Читаем Уход в лес полностью

На другой стороне стоит характер церквей как учреждения, как человеческого учреждения. В этом смысле церкви всегда грозит очерствение и вместе с тем иссякание дарящей силы. На этом основывается печальное, механические, бессмысленное в некотором богослужении, мучение воскресных служб, затем сектантство. Организационное — это одновременно уязвимое; ослабленное сомнениями строение падет за одну ночь, если оно просто не превратится в музей. Нужно считаться со временами и пространствами, в которых больше нет церкви. Государство тогда считает себя обязанным заполнить такую возникшую или обнаруживающуюся пустоту своими средствами — затея, с которой оно потерпит неудачу.

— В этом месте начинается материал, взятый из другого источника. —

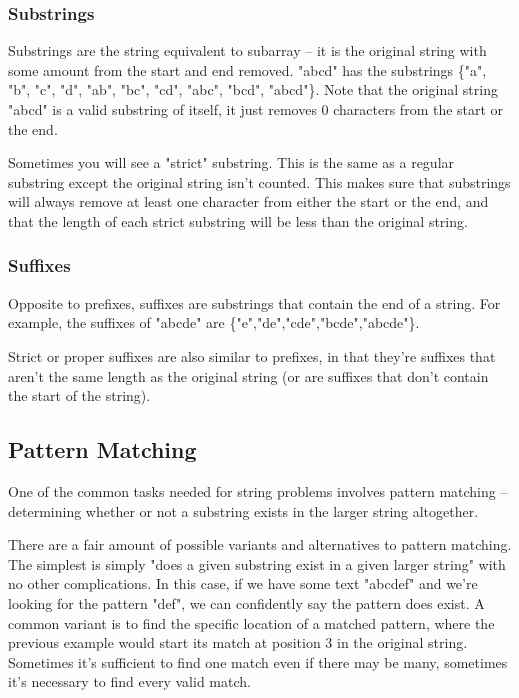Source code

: \subsubsection{Substrings}

Substrings are the string equivalent to subarray -- it is the original string with some amount from the start and end removed. "abcd" has the substrings \{"a", "b", "c", "d", "ab", "bc", "cd", "abc", "bcd", "abcd"\}. Note that the original string "abcd" is a valid substring of itself, it just removes 0 characters from the start or the end.

Sometimes you will see a "strict" substring. This is the same as a regular substring except the original string isn't counted. This makes sure that substrings will always remove at least one character from either the start or the end, and that the length of each strict substring will be less than the original string.

\subsubsection{Suffixes}

Opposite to prefixes, suffixes are substrings that contain the end of a string. For example, the suffixes of "abcde" are \{"e","de","cde","bcde","abcde"\}.

Strict or proper suffixes are also similar to prefixes, in that they're suffixes that aren't the same length as the original string (or are suffixes that don't contain the start of the string).

\subsection{Pattern Matching}

One of the common tasks needed for string problems involves pattern matching -- determining whether or not a substring exists in the larger string altogether.

There are a fair amount of possible variants and alternatives to pattern matching. The simplest is simply "does a given substring exist in a given larger string" with no other complications. In this case, if we have some text "abcdef" and we're looking for the pattern "def", we can confidently say the pattern does exist. A common variant is to find the specific location of a matched pattern, where the previous example would start its match at position 3 in the original string. Sometimes it's sufficient to find one match even if there may be many, sometimes it's necessary to find every valid match.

Для тех, кто не позволяет грубо от себя отделаться, из этого следует ситуация ухода в лес. К нему может посчитать себя вынужденным священник, который полагает, что без таинств не возможна никакая более высокая жизнь и видит свою задачу в утолении этого голода. Это ведет к лесу и к существованию, которое всегда повторяется в преследовании и неоднократно описано, как в истории святого Поликарпа или в мемуарах превосходного д'Обинье, шталмейстера короля Генриха IV. Среди более новых нужно было бы назвать Грэма Грина с его романом «The Power and the Glory», действие которого происходит в тропическом ландшафте. Лес в этом смысле, естественно, есть всюду; он может быть также и в квартале крупного города.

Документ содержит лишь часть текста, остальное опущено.